Ainsi, on pouvait en conclure que dès lors que l’entreprise appliquait un accord collectif de révision relatif au forfait jours conforme aux exigences jurisprudentielles, il n’était pas nécessaire de soumettre une nouvelle convention individuelle de forfait jours au salarié qui avait déjà conclu une telle convention avant l’entrée en vigueur de l’accord collectif de révision.
La Cour de cassation vient de préciser que ce principe ne vaut que pour les accords de révision conclus postérieurement à la publication de la loi Travail.
Ainsi, si l’accord collectif de révision (accord d’entreprise ou accord de branche) applicable dans l’entreprise a été conclu antérieurement à la loi Travail, l’opposabilité du forfait jours au salarié n’est acquise que si ce dernier a conclu une nouvelle convention individuelle de forfait jours avec son employeur à la suite l’entrée en vigueur de l’accord collectif de révision.
L’arrêt en question concernait l’application de l’avenant de révision de la convention collective nationale des hôtels, cafés, restaurants du 16 décembre 2014 étendu le 1er avril 2016. L’employeur soutenait que l’application de cet avenant de révision avait permis de sécuriser automatiquement les conventions individuelles de forfait en cours d’exécution.
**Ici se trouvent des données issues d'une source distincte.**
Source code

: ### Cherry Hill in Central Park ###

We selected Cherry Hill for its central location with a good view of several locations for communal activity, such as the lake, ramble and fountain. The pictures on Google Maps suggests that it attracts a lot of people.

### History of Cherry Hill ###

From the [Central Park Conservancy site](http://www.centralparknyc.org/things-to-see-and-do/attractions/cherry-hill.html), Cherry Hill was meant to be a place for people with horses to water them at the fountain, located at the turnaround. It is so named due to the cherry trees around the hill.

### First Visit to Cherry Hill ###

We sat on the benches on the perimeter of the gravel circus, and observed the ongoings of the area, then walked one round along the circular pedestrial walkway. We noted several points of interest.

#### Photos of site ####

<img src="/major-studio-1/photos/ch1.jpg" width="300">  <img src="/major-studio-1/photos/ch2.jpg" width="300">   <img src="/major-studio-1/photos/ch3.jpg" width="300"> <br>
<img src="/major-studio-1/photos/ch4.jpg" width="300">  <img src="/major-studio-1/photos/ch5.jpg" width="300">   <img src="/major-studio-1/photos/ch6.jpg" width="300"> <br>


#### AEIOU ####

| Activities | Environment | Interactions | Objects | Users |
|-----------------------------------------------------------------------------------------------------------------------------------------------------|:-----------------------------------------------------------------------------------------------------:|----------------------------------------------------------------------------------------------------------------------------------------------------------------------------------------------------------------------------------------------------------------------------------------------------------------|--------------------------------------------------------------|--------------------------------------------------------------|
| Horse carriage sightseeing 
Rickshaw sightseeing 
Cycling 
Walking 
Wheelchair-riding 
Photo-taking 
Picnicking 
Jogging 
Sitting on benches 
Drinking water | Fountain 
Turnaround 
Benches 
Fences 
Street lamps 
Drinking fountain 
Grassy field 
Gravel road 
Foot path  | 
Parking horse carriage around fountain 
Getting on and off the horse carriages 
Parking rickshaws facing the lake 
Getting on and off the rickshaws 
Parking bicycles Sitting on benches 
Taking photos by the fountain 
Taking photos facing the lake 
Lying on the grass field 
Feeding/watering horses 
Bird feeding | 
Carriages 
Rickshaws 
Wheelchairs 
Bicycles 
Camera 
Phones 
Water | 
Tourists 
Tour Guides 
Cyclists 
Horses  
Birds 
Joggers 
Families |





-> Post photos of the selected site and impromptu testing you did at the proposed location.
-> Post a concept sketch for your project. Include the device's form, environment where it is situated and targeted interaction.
La Cour de cassation retient au contraire que compte tenu du fait que l’accord de révision avait été conclu antérieurement à la publication de la loi Travail, il appartenait à l’employeur de conclure une nouvelle convention individuelle de forfait avec le salarié après l’entrée en vigueur de l’avenant de révision, sans quoi le forfait-jours ne pouvait lui être opposable.
L’employeur ne l’ayant pas fait, la Cour de cassation a validé le raisonnement de la Cour d’appel de Paris qui a constaté une atteinte aux droits du salarié concernant notamment l’organisation de son temps travail et son temps de repos, constituant un motif suffisamment grave pour justifier la résiliation judiciaire du contrat de travail.
Ainsi, outre les répercussions relatives à la revendication des heures supplémentaires, la Cour de cassation estime que l’absence de convention individuelle de forfait postérieure à la conclusion de l’avenant de révision constitue un manquement de l’employeur suffisamment grave pour justifier la résiliation judiciaire du contrat de travail.
En conséquence de cet arrêt, il ne peut être que recommandé aux entreprises de vérifier la date de conclusion de l’avenant de révision relatif aux forfaits jours qui leur est applicable afin d’identifier, dans le cas où l’avenant a été conclu antérieurement à la publication de loi Travail, les éventuelles situations individuelles dans lesquelles le forfait jours est inopposable aux salariés faute de conclusion d’une nouvelle convention individuelle de forfait jours.
Si le cas se présente, il est vivement conseillé aux entreprises de conclure une nouvelle convention individuelle de forfait avec les salariés concernés, pour sécuriser la situation, à tout le moins pour l’avenir.